Record excerpts: Begin
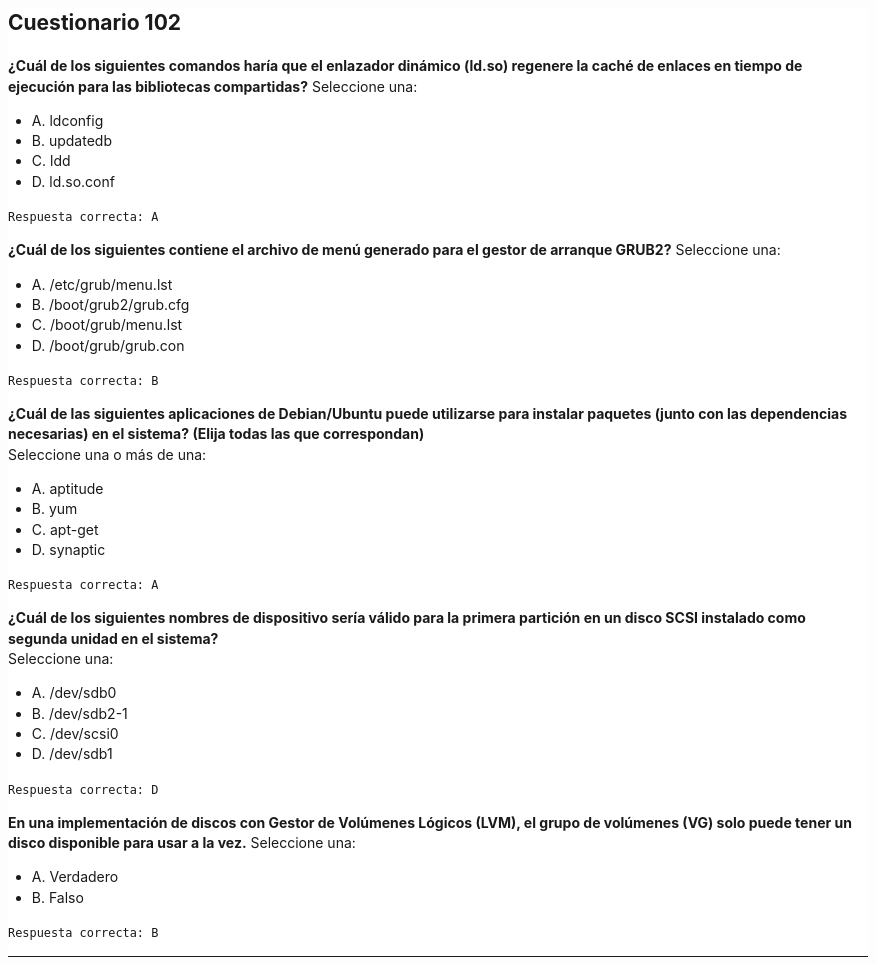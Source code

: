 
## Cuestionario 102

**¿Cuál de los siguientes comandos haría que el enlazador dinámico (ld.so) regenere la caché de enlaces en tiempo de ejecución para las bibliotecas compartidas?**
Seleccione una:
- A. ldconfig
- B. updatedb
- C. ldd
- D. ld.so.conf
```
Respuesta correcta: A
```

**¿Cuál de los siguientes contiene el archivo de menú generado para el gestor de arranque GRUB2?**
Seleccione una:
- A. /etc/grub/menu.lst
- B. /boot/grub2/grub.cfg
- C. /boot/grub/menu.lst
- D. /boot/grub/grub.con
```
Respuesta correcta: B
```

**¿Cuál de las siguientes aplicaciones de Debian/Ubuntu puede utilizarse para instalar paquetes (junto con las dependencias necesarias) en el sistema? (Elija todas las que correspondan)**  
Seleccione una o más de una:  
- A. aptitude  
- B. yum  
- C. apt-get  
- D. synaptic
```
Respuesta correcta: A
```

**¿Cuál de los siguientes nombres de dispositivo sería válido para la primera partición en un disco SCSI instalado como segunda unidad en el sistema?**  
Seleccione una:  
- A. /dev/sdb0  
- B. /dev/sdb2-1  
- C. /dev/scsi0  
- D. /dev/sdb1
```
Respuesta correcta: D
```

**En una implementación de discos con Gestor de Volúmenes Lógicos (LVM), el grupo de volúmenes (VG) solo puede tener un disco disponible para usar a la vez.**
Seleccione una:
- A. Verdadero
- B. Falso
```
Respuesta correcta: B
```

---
Record excerpts: End
**Required action**
Go through the data and gather every line that holds "para".

**Exercise response**
**¿Cuál de los siguientes comandos haría que el enlazador dinámico (ld.so) regenere la caché de enlaces en tiempo de ejecución para las bibliotecas compartidas?**
**¿Cuál de los siguientes contiene el archivo de menú generado para el gestor de arranque GRUB2?**
**¿Cuál de las siguientes aplicaciones de Debian/Ubuntu puede utilizarse para instalar paquetes (junto con las dependencias necesarias) en el sistema? (Elija todas las que correspondan)**  
**¿Cuál de los siguientes nombres de dispositivo sería válido para la primera partición en un disco SCSI instalado como segunda unidad en el sistema?**  
**En una implementación de discos con Gestor de Volúmenes Lógicos (LVM), el grupo de volúmenes (VG) solo puede tener un disco disponible para usar a la vez.**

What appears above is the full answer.